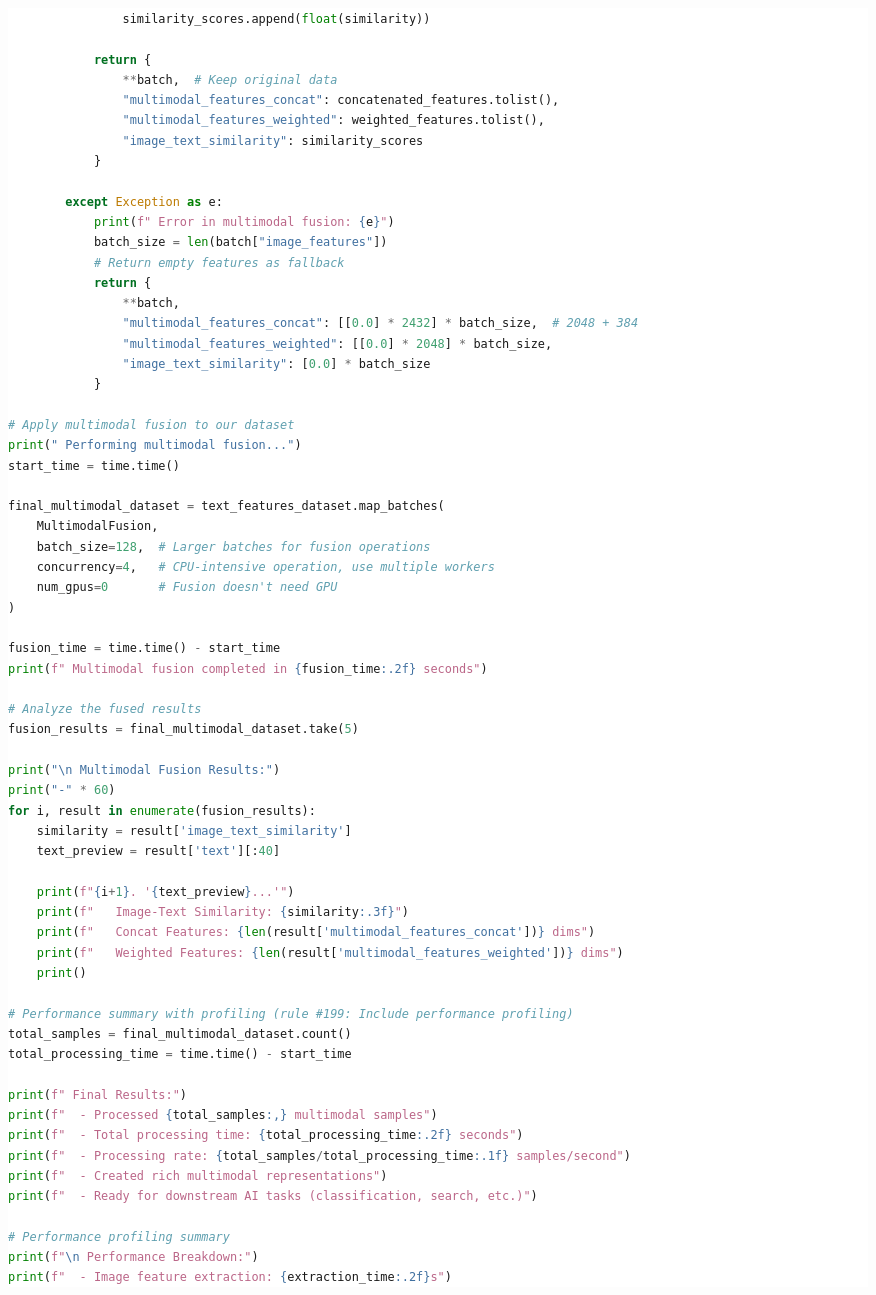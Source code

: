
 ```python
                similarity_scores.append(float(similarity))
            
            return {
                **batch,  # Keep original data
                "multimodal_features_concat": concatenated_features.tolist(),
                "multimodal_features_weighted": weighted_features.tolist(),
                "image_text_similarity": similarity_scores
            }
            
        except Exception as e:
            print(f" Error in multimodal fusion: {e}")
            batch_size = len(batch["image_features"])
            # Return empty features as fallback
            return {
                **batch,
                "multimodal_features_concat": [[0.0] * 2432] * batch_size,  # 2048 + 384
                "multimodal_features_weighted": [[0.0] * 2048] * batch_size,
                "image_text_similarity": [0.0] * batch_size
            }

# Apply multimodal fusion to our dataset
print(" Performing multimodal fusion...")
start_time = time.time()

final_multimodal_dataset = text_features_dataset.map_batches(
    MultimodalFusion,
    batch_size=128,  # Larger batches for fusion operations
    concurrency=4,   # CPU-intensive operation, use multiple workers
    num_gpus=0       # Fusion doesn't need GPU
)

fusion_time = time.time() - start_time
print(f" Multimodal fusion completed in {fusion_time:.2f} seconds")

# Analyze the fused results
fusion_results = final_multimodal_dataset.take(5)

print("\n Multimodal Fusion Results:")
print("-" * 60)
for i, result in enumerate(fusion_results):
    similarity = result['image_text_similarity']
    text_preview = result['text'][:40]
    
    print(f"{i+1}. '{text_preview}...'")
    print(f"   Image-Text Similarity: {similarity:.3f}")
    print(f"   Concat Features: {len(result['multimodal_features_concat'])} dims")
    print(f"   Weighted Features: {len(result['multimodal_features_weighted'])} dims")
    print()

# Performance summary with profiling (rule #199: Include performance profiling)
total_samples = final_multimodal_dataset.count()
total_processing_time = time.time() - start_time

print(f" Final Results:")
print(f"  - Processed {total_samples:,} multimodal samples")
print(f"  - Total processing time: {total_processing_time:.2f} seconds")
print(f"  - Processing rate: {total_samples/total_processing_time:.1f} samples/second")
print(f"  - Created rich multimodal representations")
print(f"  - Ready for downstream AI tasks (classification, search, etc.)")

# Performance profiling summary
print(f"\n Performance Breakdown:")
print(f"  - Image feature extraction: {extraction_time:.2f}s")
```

*-*-*

*INSTRUCTIONS TO FOLLOW*
Reproduce all entries above exactly, minus the images.

*OUTPUT BELOW*
Source code

:
 ```python
                similarity_scores.append(float(similarity))
            
            return {
                **batch,  # Keep original data
                "multimodal_features_concat": concatenated_features.tolist(),
                "multimodal_features_weighted": weighted_features.tolist(),
                "image_text_similarity": similarity_scores
            }
            
        except Exception as e:
            print(f" Error in multimodal fusion: {e}")
            batch_size = len(batch["image_features"])
            # Return empty features as fallback
            return {
                **batch,
                "multimodal_features_concat": [[0.0] * 2432] * batch_size,  # 2048 + 384
                "multimodal_features_weighted": [[0.0] * 2048] * batch_size,
                "image_text_similarity": [0.0] * batch_size
            }

# Apply multimodal fusion to our dataset
print(" Performing multimodal fusion...")
start_time = time.time()

final_multimodal_dataset = text_features_dataset.map_batches(
    MultimodalFusion,
    batch_size=128,  # Larger batches for fusion operations
    concurrency=4,   # CPU-intensive operation, use multiple workers
    num_gpus=0       # Fusion doesn't need GPU
)

fusion_time = time.time() - start_time
print(f" Multimodal fusion completed in {fusion_time:.2f} seconds")

# Analyze the fused results
fusion_results = final_multimodal_dataset.take(5)

print("\n Multimodal Fusion Results:")
print("-" * 60)
for i, result in enumerate(fusion_results):
    similarity = result['image_text_similarity']
    text_preview = result['text'][:40]
    
    print(f"{i+1}. '{text_preview}...'")
    print(f"   Image-Text Similarity: {similarity:.3f}")
    print(f"   Concat Features: {len(result['multimodal_features_concat'])} dims")
    print(f"   Weighted Features: {len(result['multimodal_features_weighted'])} dims")
    print()

# Performance summary with profiling (rule #199: Include performance profiling)
total_samples = final_multimodal_dataset.count()
total_processing_time = time.time() - start_time

print(f" Final Results:")
print(f"  - Processed {total_samples:,} multimodal samples")
print(f"  - Total processing time: {total_processing_time:.2f} seconds")
print(f"  - Processing rate: {total_samples/total_processing_time:.1f} samples/second")
print(f"  - Created rich multimodal representations")
print(f"  - Ready for downstream AI tasks (classification, search, etc.)")

# Performance profiling summary
print(f"\n Performance Breakdown:")
print(f"  - Image feature extraction: {extraction_time:.2f}s")
```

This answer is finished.